Decided On December 23, 1982
RAMKRISHNA NARAYAN PATEKAR Appellant
V/S
STATE OF MAHARASHTRA Respondents

JUDGEMENT

(1.) The petitioner was prosecuted for offence under section 66(1)(b) of the Bombay Prohibition Act in a Summary Case No. 180/1981. It is alleged by the prosecution that the petitioner was found dealing in liquor behind the temple of Kholaba at village Anjangaon, Taluka Madha, District Solapur in the evening on January 14, 1980. The police party was on patrolling duty and they received an information about the said dealing in illicit liquor. A raid was conducted and the petitioner was found with a liquor can and a glass and it is, thereafter, that the sample was taken and was sent to the Chemical Analyser and after the receipt of the report from the Chemial Analyser, the prosecution was launched against the accused.

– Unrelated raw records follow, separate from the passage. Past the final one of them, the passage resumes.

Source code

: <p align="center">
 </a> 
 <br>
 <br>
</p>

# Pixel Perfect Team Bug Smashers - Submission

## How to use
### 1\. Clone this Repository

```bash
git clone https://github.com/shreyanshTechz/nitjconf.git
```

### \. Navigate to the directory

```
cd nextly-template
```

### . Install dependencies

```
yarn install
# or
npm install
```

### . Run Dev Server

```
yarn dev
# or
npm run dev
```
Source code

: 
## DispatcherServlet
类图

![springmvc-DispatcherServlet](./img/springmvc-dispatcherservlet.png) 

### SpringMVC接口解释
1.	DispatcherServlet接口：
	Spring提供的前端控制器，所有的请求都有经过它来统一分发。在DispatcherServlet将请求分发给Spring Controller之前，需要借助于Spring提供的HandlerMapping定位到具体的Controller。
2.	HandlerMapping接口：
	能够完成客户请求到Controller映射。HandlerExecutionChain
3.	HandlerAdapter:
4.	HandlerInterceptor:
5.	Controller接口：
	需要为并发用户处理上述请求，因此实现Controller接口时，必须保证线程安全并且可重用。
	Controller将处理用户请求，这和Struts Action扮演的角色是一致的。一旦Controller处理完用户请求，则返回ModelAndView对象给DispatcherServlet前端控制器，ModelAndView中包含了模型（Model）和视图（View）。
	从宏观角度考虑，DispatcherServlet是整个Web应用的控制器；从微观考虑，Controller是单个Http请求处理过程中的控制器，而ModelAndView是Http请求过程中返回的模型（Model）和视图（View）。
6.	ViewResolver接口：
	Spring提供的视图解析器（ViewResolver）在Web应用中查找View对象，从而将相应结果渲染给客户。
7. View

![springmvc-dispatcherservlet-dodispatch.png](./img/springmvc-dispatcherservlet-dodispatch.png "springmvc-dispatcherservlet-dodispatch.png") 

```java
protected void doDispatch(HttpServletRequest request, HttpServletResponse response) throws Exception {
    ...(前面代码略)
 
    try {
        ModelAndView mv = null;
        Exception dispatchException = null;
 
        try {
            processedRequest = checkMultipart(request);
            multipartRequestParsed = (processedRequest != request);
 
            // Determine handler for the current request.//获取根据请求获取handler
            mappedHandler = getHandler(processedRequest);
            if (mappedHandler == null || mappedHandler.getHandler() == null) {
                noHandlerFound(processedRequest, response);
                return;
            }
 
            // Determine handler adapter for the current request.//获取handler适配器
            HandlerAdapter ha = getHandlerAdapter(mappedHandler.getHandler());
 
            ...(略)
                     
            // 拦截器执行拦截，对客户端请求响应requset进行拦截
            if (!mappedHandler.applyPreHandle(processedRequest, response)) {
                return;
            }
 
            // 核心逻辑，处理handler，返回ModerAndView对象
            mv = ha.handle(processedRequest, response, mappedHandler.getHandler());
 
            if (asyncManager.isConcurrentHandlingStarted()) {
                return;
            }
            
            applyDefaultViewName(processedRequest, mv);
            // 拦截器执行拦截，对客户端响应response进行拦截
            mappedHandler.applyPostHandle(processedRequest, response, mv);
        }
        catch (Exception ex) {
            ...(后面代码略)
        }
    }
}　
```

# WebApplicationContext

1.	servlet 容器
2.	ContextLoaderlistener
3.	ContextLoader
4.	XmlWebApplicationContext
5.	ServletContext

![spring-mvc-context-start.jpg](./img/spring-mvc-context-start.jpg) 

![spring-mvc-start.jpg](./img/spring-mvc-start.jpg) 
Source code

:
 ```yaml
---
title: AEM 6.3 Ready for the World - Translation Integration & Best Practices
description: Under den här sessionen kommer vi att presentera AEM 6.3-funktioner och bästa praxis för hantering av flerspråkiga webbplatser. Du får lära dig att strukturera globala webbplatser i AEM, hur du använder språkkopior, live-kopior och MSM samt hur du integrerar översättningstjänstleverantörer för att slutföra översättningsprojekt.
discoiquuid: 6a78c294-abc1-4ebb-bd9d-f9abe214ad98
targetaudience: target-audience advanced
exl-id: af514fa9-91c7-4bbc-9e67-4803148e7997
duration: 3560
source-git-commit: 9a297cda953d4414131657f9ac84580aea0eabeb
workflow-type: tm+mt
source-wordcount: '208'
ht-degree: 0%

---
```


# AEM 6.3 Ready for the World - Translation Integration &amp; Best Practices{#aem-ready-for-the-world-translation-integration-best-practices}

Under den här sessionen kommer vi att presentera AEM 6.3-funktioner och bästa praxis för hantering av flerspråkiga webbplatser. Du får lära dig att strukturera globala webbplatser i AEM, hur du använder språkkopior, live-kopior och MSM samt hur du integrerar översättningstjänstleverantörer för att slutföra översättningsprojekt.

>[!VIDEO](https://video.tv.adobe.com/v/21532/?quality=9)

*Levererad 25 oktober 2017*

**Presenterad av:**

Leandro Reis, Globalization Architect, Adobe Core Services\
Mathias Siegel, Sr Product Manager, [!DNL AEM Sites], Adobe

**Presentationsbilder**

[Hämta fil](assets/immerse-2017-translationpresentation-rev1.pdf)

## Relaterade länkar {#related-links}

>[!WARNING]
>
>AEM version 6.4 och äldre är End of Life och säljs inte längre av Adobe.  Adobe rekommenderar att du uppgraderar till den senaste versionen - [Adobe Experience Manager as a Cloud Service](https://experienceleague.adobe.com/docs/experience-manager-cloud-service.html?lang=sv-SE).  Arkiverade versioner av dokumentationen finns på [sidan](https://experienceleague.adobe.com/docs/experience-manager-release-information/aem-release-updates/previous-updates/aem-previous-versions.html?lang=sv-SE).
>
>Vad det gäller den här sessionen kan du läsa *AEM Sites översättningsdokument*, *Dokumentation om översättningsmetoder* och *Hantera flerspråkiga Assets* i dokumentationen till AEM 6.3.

(2.) The accused pleaded not guilty to the charge framed by the learned Magistrate. On consideration of the evidence on record, the learned Magistrate, by his order dated August 6, 1981, was pleased to convict the petitioner under section 66(1)(b) of the Bombay Prohibition Act and sentenced him to suffer rigorous imprisonment for 4 months and to pay a fine of Rs. 750/- or in default to rigorous imprisonment for 3 months. This conviction and sentence was challenge before the learned Sessions Judge, Solapur. The learned Judge of Solapur was pleased to dismiss the appeal by judgment and order dated July 12, 1982.

(3.) Mr. P.S. Patankar, the learned Counsel, appearing on behalf of the petitioner contended that the prosecution has failed to establish that the Chemical Analysers report was in respect of the bottles seized or attached in the raid and that the accused was in possession thereof. Mr. Patnakar pointed out a number of infirmities in the case. It is contended by Mr. Patankar that there was no C.R. number put on the label at the time of the Panchanama. It was stated that the paper seal was put on the attached goods while sending the same to Chemical Analyser, but it was found that there was a wax seal. The person who carried the articles to the Chemical Analyser has not been examined. Even his statement was on recorded by the police. The muddemal article itself was not produced, even though asked for. And lastly it is pointed out that the Investigating Officer Dattoba More (Police Jamadar) who is examined as P.W. 3, admitted in the cross-examination that he had overwritten No. 7 of Cr. No. 47, on No. 6 at Ex. 8. There is much substance in this contention. A number of infirmities shown by the learned Counsel creates a doubt as to whether the articles said to be in possession of the accused were really sent to the Chemical Analyser. If there is a doubt the benefit must go to the accused. The admission on the part of Dattoba More (Police Jamadar P.W. 3) that he had over written No. 7 of Cr. No. 47, on no. 6 at Ex. 8 re-enforces that doubt whether really same goods were sent to the Chemical Analyser for examination. In the said circumstances it is not possible to hold that the prosecution has proved nexus with the report and the articles attached during the raid. In view of this infirmity and a serious doubt about as to the report of the Chemical Analyser the petitioner should get the benefit of doubt.